He was introverted and ferociously intellectual, and was rarely seen by day at Cambridge, since he rose late and stayed up reading late into the night. Together with his new friends he was elected as a member of the not-so-secret society the Apostles. This met late at night to discuss cultural and philosophic matters – all its members deeply influenced by the ideas of G.E.Moore and his Principia Ethica (1903). However, Saxon Sydney-Turner is mainly remembered for his silences rather than any positive contribution to the debates.
He was interested in poetry, painted a little, and was a music lover with an especial liking for opera. He regularly attended the Wagner Ring cycles at Bayreuth. He loved puzzles, crosswords, riddles, and acrostics, and won one of the scholarships in Classics because he was able to identify and solve a riddle in the centre of an obscure Greek text which was set for translation.

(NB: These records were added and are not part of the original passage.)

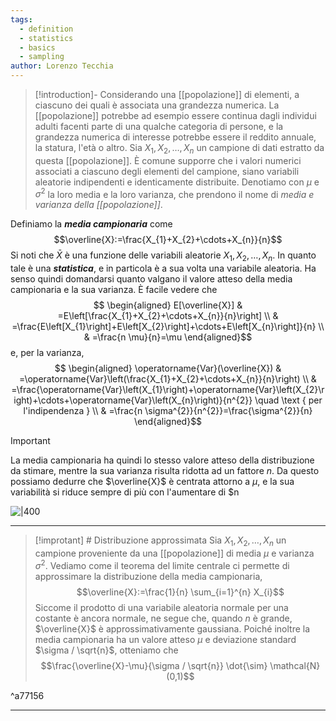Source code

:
 ```yaml
---
tags:
  - definition
  - statistics
  - basics
  - sampling
author: Lorenzo Tecchia
---
```

>[!introduction]-
>Considerando una [[popolazione]] di elementi, a ciascuno dei quali è associata una grandezza numerica. La [[popolazione]] potrebbe ad esempio essere continua dagli individui adulti facenti parte di una qualche categoria di persone, e la grandezza numerica di interesse potrebbe essere il reddito annuale, la statura, l'età o altro. 
>Sia $X_{1}, X_{2}, \dots, X_{n}$ un campione di dati estratto da questa [[popolazione]]. È comune supporre che i valori numerici associati a ciascuno degli elementi del campione, siano variabili aleatorie indipendenti e identicamente distribuite.
>Denotiamo con $\mu$ e $\sigma^{2}$ la loro media e la loro varianza, che prendono il nome di *media e varianza della [[popolazione]]*. 

Definiamo la ***media campionaria*** come $$\overline{X}:=\frac{X_{1}+X_{2}+\cdots+X_{n}}{n}$$ Si noti che $\bar{X}$ è una funzione delle variabili aleatorie $X_{1}, X_{2}, \dots, X_{n}$. In quanto tale è una ***statistica***, e in particola è a sua volta una variabile aleatoria. Ha senso quindi domandarsi quanto valgano il valore atteso della media campionaria e la sua varianza. 
È facile vedere che $$
\begin{aligned}
E[\overline{X}] & =E\left[\frac{X_{1}+X_{2}+\cdots+X_{n}}{n}\right] \\
& =\frac{E\left[X_{1}\right]+E\left[X_{2}\right]+\cdots+E\left[X_{n}\right]}{n} \\
& =\frac{n \mu}{n}=\mu
\end{aligned}$$ e, per la varianza, $$
\begin{aligned}
\operatorname{Var}(\overline{X}) & =\operatorname{Var}\left(\frac{X_{1}+X_{2}+\cdots+X_{n}}{n}\right) \\
& =\frac{\operatorname{Var}\left(X_{1}\right)+\operatorname{Var}\left(X_{2}\right)+\cdots+\operatorname{Var}\left(X_{n}\right)}{n^{2}} \quad \text { per l'indipendenza } \\
& =\frac{n \sigma^{2}}{n^{2}}=\frac{\sigma^{2}}{n}
\end{aligned}$$
>[!important]
> La media campionaria ha quindi lo stesso valore atteso della distribuzione da stimare, mentre la sua varianza risulta ridotta ad un fattore $n$. Da questo possiamo dedurre che $\overline{X}$ è centrata attorno a $\mu$, e la sua variabilità si riduce sempre di più con l'aumentare di $n

![|400](https://cdn.mathpix.com/cropped/2023_11_20_03d5e6ef9957032926fdg-111.jpg?height=500&width=752&top_left_y=187&top_left_x=320)

---
>[!improtant] # Distribuzione approssimata
> Sia $X_{1}, X_{2}, \dots, X_{n}$ un campione proveniente da una [[popolazione]] di media $\mu$ e varianza $\sigma^{2}$. Vediamo come il teorema del limite centrale ci permette di approssimare la distribuzione della media campionaria, $$\overline{X}:=\frac{1}{n} \sum_{i=1}^{n} X_{i}$$
> Siccome il prodotto di una variabile aleatoria normale per una costante è ancora normale, ne segue che, quando $n$ è grande, $\overline{X}$ è approssimativamente gaussiana. Poiché inoltre la media campionaria ha un valore atteso $\mu$ e deviazione standard $\sigma / \sqrt{n}$, otteniamo che $$\frac{\overline{X}-\mu}{\sigma / \sqrt{n}} \dot{\sim} \mathcal{N}(0,1)$$ 

^a77156

---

In his finals he took a double first and did well enough in the Civil Service exams to gain a choice opening as a civil servant in the Treasury. He moved into the job and stayed there, working in obscurity for the rest of his life. Through his friendships with Leonard and Thoby, he became an accepted part (though a peripheral figure) in the Bloomsbury Group, though his reputation as an intellectual intimidated some of its members, and he sometimes exasperated his more outgoing contemporaries because he might turn up as one of their causeries, stay for sixteen hours, and say nothing.
He was modest, unassuming, and kind, but despite his formidable erudition people found him slightly infuriating because of his lack of drive and motivation. His friend Leonard Woolf described him as ‘an eccentric in the best English tradition who wrote elegant verse and music and possessed an extraordinary supple, and enigmatic mind’. And yet –
The rooms in which Saxon lived for many years in Great Ormond Street consisted of one big sitting room and a small bedroom. On each side of the sitting-room fireplace on the wall was an immense picture of a farmyard scene. It was the same picture on each side and for over thirty years Saxon lived with them for ever before his eyes while in his bedroom there were some very good pictures by Duncan Grant and other artists, but you could not possibly see them because there was no light and no space to hang them on the walls.
Unlike many of his Bloomsbury friends, he was not at all sexually active. He did fall in love with Barbara Hiles, a former Slade student who was a friend of Dora Carrington. When she revealed that she was going to marry Nick Bagenal but could retain Saxon as a potential lover, he wrote to say that he felt unable to share her with somebody else. However, he did manage to reconcile himself to the loss and remained a close friend to Barbara Hiles and her children – indeed the friendship lasted longer than the Bagenal’s marriage.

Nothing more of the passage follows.